- WHAT NEEDS TO BE DONE
Could you repeat every record below exactly, leaving out the pictures?

Records from a data source:
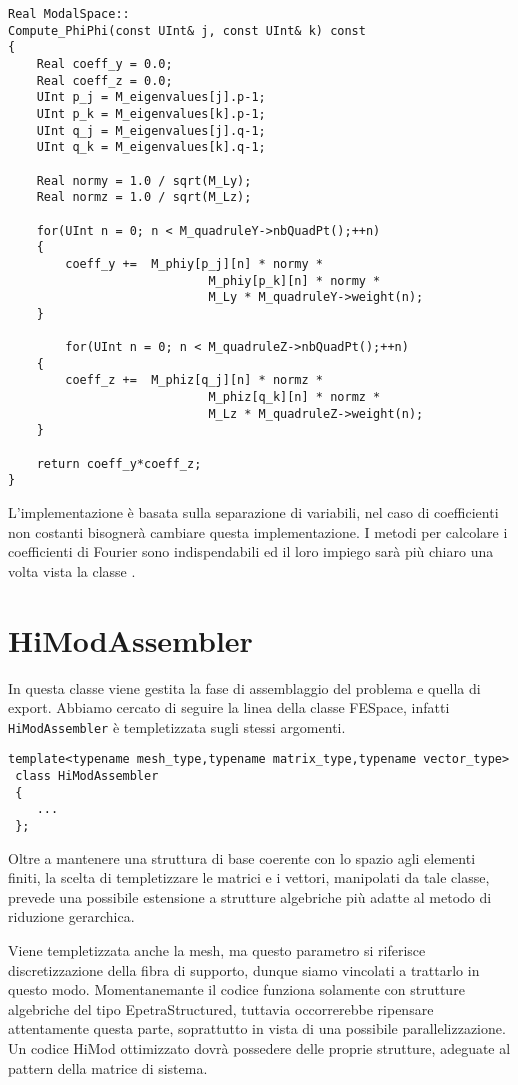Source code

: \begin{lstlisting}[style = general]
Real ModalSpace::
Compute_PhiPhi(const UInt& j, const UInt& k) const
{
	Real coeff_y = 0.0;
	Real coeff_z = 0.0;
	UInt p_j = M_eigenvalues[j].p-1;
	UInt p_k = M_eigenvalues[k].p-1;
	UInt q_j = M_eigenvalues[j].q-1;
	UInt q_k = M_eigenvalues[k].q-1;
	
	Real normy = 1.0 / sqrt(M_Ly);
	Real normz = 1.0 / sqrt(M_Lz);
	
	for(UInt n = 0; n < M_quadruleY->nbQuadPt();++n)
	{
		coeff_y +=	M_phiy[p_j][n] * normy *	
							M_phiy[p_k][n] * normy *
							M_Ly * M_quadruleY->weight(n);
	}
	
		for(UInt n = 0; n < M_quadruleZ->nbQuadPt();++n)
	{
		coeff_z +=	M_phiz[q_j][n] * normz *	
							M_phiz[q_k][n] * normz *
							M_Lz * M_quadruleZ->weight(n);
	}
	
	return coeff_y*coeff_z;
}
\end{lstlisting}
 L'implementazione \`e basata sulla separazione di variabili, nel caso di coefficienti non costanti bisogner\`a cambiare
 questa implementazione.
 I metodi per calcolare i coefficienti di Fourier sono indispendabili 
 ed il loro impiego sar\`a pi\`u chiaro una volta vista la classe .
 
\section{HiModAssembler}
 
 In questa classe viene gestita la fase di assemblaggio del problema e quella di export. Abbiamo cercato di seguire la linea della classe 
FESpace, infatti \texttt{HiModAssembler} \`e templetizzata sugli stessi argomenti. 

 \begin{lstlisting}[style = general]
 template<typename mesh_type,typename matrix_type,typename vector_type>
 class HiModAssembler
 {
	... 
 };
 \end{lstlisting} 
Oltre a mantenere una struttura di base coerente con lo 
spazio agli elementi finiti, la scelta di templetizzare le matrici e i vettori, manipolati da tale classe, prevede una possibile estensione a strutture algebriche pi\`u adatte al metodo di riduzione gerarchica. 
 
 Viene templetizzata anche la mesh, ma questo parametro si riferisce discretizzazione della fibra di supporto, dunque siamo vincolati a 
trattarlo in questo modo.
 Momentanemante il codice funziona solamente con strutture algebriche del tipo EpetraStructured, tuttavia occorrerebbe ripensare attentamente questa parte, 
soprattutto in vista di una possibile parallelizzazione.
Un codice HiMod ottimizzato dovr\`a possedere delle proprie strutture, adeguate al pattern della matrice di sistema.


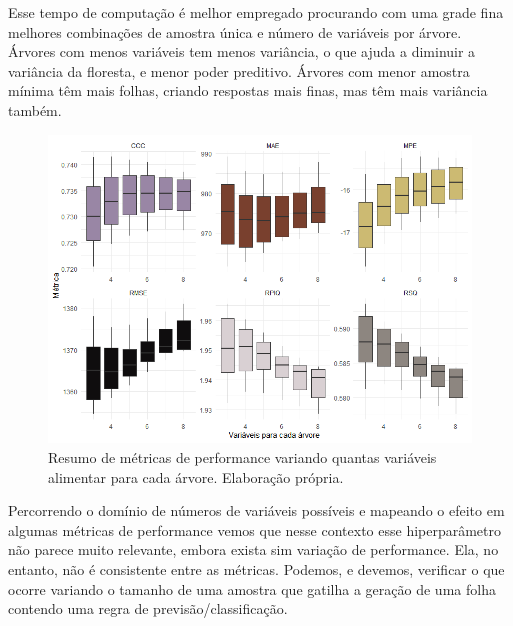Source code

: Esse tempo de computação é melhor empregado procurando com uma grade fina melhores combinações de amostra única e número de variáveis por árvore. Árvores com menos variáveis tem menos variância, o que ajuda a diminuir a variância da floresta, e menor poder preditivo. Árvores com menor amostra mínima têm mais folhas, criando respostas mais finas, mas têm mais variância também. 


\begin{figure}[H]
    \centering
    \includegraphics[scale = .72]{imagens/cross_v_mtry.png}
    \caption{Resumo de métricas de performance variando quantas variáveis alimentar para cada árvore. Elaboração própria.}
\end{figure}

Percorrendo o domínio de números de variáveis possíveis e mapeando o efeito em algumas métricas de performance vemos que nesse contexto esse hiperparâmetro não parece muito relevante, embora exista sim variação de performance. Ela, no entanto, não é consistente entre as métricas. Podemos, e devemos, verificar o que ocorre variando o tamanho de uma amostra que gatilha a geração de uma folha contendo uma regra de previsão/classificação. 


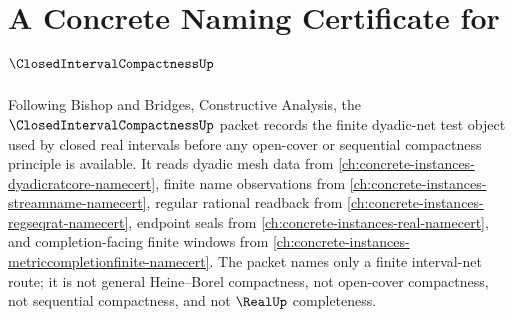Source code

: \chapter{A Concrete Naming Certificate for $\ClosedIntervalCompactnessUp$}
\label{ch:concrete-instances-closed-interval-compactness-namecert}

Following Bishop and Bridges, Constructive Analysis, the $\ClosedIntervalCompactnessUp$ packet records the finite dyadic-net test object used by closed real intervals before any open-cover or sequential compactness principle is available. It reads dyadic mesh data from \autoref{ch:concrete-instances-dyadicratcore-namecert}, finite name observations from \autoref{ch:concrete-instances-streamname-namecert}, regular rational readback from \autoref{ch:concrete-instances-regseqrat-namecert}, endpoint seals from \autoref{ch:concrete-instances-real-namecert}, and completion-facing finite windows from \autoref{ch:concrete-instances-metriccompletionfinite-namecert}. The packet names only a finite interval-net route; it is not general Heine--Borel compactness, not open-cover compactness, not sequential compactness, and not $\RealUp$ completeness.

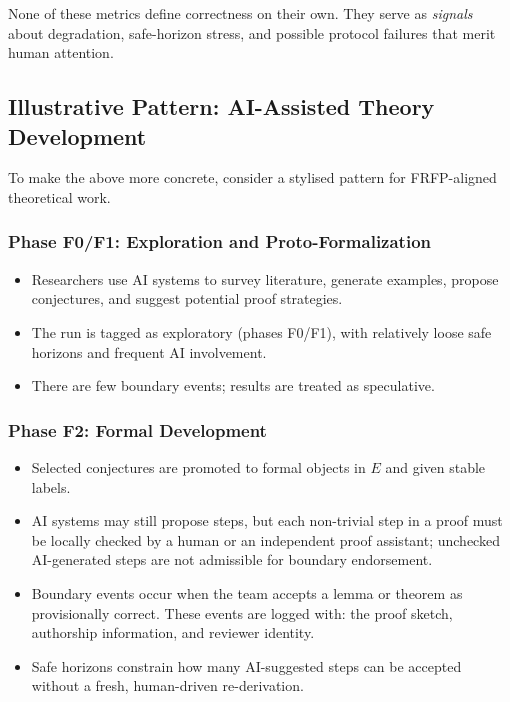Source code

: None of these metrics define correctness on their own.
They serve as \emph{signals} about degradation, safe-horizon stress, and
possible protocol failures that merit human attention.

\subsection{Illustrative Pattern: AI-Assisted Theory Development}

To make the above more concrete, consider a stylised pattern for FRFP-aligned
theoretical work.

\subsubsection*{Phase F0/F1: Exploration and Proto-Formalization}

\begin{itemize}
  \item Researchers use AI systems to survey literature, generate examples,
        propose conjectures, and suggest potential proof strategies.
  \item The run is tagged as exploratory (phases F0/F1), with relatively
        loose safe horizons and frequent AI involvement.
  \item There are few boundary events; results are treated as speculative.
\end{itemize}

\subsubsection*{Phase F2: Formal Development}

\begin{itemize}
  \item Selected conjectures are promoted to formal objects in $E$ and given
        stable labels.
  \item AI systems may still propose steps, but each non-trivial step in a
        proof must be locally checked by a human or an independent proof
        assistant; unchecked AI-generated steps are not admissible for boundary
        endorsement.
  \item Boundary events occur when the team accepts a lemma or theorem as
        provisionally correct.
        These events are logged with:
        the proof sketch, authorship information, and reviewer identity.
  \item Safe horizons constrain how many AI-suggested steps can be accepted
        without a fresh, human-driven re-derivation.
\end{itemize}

- THE COMPLETED TASK
Source code

: \begin{lstlisting}[style = general]
Real ModalSpace::
Compute_PhiPhi(const UInt& j, const UInt& k) const
{
	Real coeff_y = 0.0;
	Real coeff_z = 0.0;
	UInt p_j = M_eigenvalues[j].p-1;
	UInt p_k = M_eigenvalues[k].p-1;
	UInt q_j = M_eigenvalues[j].q-1;
	UInt q_k = M_eigenvalues[k].q-1;
	
	Real normy = 1.0 / sqrt(M_Ly);
	Real normz = 1.0 / sqrt(M_Lz);
	
	for(UInt n = 0; n < M_quadruleY->nbQuadPt();++n)
	{
		coeff_y +=	M_phiy[p_j][n] * normy *	
							M_phiy[p_k][n] * normy *
							M_Ly * M_quadruleY->weight(n);
	}
	
		for(UInt n = 0; n < M_quadruleZ->nbQuadPt();++n)
	{
		coeff_z +=	M_phiz[q_j][n] * normz *	
							M_phiz[q_k][n] * normz *
							M_Lz * M_quadruleZ->weight(n);
	}
	
	return coeff_y*coeff_z;
}
\end{lstlisting}
 L'implementazione \`e basata sulla separazione di variabili, nel caso di coefficienti non costanti bisogner\`a cambiare
 questa implementazione.
 I metodi per calcolare i coefficienti di Fourier sono indispendabili 
 ed il loro impiego sar\`a pi\`u chiaro una volta vista la classe .
 
\section{HiModAssembler}
 
 In questa classe viene gestita la fase di assemblaggio del problema e quella di export. Abbiamo cercato di seguire la linea della classe 
FESpace, infatti \texttt{HiModAssembler} \`e templetizzata sugli stessi argomenti. 

 \begin{lstlisting}[style = general]
 template<typename mesh_type,typename matrix_type,typename vector_type>
 class HiModAssembler
 {
	... 
 };
 \end{lstlisting} 
Oltre a mantenere una struttura di base coerente con lo 
spazio agli elementi finiti, la scelta di templetizzare le matrici e i vettori, manipolati da tale classe, prevede una possibile estensione a strutture algebriche pi\`u adatte al metodo di riduzione gerarchica. 
 
 Viene templetizzata anche la mesh, ma questo parametro si riferisce discretizzazione della fibra di supporto, dunque siamo vincolati a 
trattarlo in questo modo.
 Momentanemante il codice funziona solamente con strutture algebriche del tipo EpetraStructured, tuttavia occorrerebbe ripensare attentamente questa parte, 
soprattutto in vista di una possibile parallelizzazione.
Un codice HiMod ottimizzato dovr\`a possedere delle proprie strutture, adeguate al pattern della matrice di sistema.


Source code

: Esse tempo de computação é melhor empregado procurando com uma grade fina melhores combinações de amostra única e número de variáveis por árvore. Árvores com menos variáveis tem menos variância, o que ajuda a diminuir a variância da floresta, e menor poder preditivo. Árvores com menor amostra mínima têm mais folhas, criando respostas mais finas, mas têm mais variância também. 


\begin{figure}[H]
    \centering
    \includegraphics[scale = .72]{imagens/cross_v_mtry.png}
    \caption{Resumo de métricas de performance variando quantas variáveis alimentar para cada árvore. Elaboração própria.}
\end{figure}

Percorrendo o domínio de números de variáveis possíveis e mapeando o efeito em algumas métricas de performance vemos que nesse contexto esse hiperparâmetro não parece muito relevante, embora exista sim variação de performance. Ela, no entanto, não é consistente entre as métricas. Podemos, e devemos, verificar o que ocorre variando o tamanho de uma amostra que gatilha a geração de uma folha contendo uma regra de previsão/classificação. 


Source code

: \chapter{A Concrete Naming Certificate for $\ClosedIntervalCompactnessUp$}
\label{ch:concrete-instances-closed-interval-compactness-namecert}

Following Bishop and Bridges, Constructive Analysis, the $\ClosedIntervalCompactnessUp$ packet records the finite dyadic-net test object used by closed real intervals before any open-cover or sequential compactness principle is available. It reads dyadic mesh data from \autoref{ch:concrete-instances-dyadicratcore-namecert}, finite name observations from \autoref{ch:concrete-instances-streamname-namecert}, regular rational readback from \autoref{ch:concrete-instances-regseqrat-namecert}, endpoint seals from \autoref{ch:concrete-instances-real-namecert}, and completion-facing finite windows from \autoref{ch:concrete-instances-metriccompletionfinite-namecert}. The packet names only a finite interval-net route; it is not general Heine--Borel compactness, not open-cover compactness, not sequential compactness, and not $\RealUp$ completeness.

Source code

: None of these metrics define correctness on their own.
They serve as \emph{signals} about degradation, safe-horizon stress, and
possible protocol failures that merit human attention.

\subsection{Illustrative Pattern: AI-Assisted Theory Development}

To make the above more concrete, consider a stylised pattern for FRFP-aligned
theoretical work.

\subsubsection*{Phase F0/F1: Exploration and Proto-Formalization}

\begin{itemize}
  \item Researchers use AI systems to survey literature, generate examples,
        propose conjectures, and suggest potential proof strategies.
  \item The run is tagged as exploratory (phases F0/F1), with relatively
        loose safe horizons and frequent AI involvement.
  \item There are few boundary events; results are treated as speculative.
\end{itemize}

\subsubsection*{Phase F2: Formal Development}

\begin{itemize}
  \item Selected conjectures are promoted to formal objects in $E$ and given
        stable labels.
  \item AI systems may still propose steps, but each non-trivial step in a
        proof must be locally checked by a human or an independent proof
        assistant; unchecked AI-generated steps are not admissible for boundary
        endorsement.
  \item Boundary events occur when the team accepts a lemma or theorem as
        provisionally correct.
        These events are logged with:
        the proof sketch, authorship information, and reviewer identity.
  \item Safe horizons constrain how many AI-suggested steps can be accepted
        without a fresh, human-driven re-derivation.
\end{itemize}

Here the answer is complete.